• **Your objective**
Please count the lines in the records below that include the word "setup" and report only the total.
··· Data provided ···
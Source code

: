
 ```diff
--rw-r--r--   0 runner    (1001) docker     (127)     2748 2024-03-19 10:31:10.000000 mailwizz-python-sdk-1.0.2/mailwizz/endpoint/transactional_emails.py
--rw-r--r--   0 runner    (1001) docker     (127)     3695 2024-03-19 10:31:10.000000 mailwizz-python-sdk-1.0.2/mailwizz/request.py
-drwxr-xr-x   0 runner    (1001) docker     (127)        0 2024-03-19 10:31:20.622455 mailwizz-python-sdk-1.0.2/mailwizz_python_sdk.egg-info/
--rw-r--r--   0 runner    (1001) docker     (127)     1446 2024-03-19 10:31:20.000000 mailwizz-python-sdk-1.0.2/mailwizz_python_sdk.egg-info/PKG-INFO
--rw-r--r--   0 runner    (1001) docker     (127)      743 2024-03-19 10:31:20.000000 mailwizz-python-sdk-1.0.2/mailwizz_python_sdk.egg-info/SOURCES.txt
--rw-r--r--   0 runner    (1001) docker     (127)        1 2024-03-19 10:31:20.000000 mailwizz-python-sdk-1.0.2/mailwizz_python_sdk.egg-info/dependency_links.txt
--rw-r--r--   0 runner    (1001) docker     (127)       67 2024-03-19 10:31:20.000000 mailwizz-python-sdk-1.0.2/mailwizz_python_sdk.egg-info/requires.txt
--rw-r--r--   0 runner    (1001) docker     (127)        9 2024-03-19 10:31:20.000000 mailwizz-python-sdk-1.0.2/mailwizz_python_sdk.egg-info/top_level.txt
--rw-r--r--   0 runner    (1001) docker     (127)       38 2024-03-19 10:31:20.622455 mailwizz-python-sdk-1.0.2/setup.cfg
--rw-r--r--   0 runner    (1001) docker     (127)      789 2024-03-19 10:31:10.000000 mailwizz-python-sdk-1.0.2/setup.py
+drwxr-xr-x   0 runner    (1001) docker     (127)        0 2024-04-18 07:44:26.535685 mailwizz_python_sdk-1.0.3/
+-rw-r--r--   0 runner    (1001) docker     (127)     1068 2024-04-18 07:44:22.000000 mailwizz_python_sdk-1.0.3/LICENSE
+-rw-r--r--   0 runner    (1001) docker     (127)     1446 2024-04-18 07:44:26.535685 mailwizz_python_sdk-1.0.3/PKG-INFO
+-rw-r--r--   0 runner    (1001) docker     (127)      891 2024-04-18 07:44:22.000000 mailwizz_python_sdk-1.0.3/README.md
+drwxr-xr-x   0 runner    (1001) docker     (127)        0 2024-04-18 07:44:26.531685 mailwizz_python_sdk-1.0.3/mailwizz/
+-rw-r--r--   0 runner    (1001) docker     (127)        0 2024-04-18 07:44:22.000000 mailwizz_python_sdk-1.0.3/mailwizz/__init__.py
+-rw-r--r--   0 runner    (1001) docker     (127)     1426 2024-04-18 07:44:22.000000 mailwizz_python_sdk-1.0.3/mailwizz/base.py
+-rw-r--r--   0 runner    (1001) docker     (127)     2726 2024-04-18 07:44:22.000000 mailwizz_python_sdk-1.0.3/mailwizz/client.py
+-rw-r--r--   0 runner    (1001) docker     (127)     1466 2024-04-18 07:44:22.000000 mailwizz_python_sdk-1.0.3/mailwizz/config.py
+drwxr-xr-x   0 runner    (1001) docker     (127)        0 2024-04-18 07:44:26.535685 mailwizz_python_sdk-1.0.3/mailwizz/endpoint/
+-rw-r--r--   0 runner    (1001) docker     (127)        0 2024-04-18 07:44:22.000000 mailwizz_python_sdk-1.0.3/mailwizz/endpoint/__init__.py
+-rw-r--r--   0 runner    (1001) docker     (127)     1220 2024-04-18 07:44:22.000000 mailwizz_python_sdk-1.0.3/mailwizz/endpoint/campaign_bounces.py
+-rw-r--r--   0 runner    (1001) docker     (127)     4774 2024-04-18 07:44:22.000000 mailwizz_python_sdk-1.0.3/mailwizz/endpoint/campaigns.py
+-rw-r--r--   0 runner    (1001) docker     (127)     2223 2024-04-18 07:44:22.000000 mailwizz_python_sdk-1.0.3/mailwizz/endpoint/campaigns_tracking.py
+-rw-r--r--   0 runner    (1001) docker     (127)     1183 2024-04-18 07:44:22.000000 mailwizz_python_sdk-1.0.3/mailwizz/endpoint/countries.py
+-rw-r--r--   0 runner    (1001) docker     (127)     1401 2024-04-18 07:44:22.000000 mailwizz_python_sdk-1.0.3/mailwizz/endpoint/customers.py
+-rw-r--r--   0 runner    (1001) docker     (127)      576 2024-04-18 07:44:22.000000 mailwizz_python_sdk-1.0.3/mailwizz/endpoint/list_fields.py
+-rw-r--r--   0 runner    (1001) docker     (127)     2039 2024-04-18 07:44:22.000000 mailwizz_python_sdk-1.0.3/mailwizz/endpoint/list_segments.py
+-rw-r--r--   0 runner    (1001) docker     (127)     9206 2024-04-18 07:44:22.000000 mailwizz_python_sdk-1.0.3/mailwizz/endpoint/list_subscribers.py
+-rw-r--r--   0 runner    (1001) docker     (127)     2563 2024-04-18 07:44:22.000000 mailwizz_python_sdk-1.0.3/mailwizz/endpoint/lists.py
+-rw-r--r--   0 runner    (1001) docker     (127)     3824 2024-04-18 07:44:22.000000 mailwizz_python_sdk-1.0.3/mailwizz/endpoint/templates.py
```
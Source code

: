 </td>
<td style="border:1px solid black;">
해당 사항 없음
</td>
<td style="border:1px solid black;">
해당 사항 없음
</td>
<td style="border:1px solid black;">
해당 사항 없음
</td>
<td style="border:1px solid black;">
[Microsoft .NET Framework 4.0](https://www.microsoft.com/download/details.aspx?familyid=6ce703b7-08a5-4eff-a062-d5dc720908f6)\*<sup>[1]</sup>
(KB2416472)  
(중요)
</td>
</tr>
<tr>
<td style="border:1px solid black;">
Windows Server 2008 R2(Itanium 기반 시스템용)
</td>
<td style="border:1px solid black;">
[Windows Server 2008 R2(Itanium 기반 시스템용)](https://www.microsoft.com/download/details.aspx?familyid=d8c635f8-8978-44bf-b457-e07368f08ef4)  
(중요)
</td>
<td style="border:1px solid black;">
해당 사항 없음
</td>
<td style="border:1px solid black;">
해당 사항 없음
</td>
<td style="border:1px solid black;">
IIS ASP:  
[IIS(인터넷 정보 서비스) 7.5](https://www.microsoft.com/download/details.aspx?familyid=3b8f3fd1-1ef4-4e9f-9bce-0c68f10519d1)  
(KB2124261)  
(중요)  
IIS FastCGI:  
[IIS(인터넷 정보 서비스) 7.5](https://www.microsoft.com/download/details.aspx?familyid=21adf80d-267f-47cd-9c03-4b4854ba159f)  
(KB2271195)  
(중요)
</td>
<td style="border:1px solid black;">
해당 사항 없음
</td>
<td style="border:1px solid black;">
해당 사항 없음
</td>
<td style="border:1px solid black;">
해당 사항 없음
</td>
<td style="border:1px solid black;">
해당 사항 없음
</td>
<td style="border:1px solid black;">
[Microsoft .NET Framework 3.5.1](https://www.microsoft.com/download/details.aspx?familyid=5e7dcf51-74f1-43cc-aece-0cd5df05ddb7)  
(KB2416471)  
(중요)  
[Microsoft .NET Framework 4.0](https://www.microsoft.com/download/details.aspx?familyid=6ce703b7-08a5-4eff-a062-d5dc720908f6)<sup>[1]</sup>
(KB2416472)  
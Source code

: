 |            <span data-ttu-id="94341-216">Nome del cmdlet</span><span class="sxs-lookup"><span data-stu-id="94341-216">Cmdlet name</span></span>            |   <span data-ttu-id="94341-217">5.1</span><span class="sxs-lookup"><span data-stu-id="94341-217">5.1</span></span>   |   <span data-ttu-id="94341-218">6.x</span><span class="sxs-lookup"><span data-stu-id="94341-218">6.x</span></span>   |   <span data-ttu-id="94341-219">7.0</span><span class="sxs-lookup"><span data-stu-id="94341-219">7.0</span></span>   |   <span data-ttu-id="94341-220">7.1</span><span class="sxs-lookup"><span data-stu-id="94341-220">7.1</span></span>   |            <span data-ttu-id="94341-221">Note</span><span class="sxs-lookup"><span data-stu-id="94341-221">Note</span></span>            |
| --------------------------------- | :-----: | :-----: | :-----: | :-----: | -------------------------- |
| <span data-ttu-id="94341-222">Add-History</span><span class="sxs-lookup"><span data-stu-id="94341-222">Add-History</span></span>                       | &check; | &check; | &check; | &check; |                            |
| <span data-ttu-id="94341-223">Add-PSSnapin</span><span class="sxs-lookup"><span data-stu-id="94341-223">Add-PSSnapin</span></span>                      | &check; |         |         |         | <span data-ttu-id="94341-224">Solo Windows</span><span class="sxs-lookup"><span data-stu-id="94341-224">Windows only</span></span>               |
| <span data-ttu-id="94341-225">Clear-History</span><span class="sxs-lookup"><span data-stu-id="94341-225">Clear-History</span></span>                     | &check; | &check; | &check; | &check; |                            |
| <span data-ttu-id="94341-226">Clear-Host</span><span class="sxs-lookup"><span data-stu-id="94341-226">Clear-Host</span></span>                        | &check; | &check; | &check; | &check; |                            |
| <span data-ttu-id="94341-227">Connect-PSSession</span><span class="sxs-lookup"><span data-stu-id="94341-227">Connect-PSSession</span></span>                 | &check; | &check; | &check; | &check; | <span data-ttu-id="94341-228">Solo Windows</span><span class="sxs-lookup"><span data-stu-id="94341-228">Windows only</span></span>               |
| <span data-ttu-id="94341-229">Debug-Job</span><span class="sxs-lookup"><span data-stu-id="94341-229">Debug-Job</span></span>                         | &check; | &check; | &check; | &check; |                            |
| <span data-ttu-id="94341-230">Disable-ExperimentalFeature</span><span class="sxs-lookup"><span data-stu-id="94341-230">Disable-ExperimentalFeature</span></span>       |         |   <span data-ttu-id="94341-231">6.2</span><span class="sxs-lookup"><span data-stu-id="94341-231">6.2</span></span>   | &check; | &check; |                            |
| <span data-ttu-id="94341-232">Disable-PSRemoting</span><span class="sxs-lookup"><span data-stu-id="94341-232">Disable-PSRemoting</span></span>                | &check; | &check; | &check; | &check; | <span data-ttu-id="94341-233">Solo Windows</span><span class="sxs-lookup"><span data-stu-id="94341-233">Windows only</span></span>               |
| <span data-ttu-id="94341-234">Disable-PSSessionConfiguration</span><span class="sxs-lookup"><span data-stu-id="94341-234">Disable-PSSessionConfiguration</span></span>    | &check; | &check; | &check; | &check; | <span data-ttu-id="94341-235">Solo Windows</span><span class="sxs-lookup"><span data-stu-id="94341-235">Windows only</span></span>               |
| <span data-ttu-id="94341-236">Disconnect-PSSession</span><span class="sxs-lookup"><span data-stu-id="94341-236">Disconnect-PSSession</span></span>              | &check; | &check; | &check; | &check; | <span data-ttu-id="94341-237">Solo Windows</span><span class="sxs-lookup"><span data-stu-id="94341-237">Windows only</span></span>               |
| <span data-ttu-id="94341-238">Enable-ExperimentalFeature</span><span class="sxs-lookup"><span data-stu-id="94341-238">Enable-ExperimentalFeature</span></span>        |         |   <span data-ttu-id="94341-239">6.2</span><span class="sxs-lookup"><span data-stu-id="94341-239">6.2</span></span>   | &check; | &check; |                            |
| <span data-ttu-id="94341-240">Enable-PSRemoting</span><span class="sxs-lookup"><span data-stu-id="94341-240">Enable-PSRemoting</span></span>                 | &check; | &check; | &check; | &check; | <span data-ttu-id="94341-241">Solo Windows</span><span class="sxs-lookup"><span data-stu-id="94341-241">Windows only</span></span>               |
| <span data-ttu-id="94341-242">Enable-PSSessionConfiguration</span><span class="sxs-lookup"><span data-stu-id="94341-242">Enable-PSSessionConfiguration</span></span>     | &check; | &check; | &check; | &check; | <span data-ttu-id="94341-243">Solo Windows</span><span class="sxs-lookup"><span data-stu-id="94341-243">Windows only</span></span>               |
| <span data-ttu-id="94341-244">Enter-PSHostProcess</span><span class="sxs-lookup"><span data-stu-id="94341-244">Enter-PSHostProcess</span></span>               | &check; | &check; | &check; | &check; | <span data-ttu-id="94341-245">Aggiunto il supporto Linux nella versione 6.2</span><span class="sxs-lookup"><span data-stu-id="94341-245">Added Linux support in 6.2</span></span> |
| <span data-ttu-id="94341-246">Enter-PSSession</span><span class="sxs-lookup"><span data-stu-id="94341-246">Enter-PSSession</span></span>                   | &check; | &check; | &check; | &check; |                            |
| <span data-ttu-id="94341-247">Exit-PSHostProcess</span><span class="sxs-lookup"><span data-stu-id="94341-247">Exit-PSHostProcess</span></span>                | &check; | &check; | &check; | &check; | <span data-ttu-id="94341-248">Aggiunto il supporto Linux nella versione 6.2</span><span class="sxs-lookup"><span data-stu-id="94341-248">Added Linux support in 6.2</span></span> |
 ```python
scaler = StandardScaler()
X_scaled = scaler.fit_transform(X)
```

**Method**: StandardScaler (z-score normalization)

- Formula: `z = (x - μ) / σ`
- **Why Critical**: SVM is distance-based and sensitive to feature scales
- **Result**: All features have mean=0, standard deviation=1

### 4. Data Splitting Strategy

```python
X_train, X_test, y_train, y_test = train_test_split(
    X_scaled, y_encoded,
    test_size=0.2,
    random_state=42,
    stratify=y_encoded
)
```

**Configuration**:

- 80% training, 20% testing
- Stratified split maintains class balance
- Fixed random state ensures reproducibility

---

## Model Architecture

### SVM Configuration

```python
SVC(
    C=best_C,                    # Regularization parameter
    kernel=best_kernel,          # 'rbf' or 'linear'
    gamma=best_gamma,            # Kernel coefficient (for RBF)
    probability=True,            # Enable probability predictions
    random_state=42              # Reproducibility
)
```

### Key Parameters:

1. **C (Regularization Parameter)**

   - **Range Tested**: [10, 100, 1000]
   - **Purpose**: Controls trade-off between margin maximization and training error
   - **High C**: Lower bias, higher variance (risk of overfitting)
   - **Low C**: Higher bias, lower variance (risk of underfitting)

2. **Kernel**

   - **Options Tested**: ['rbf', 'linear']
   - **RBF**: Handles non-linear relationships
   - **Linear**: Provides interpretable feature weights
···
• **Result for this exercise**
2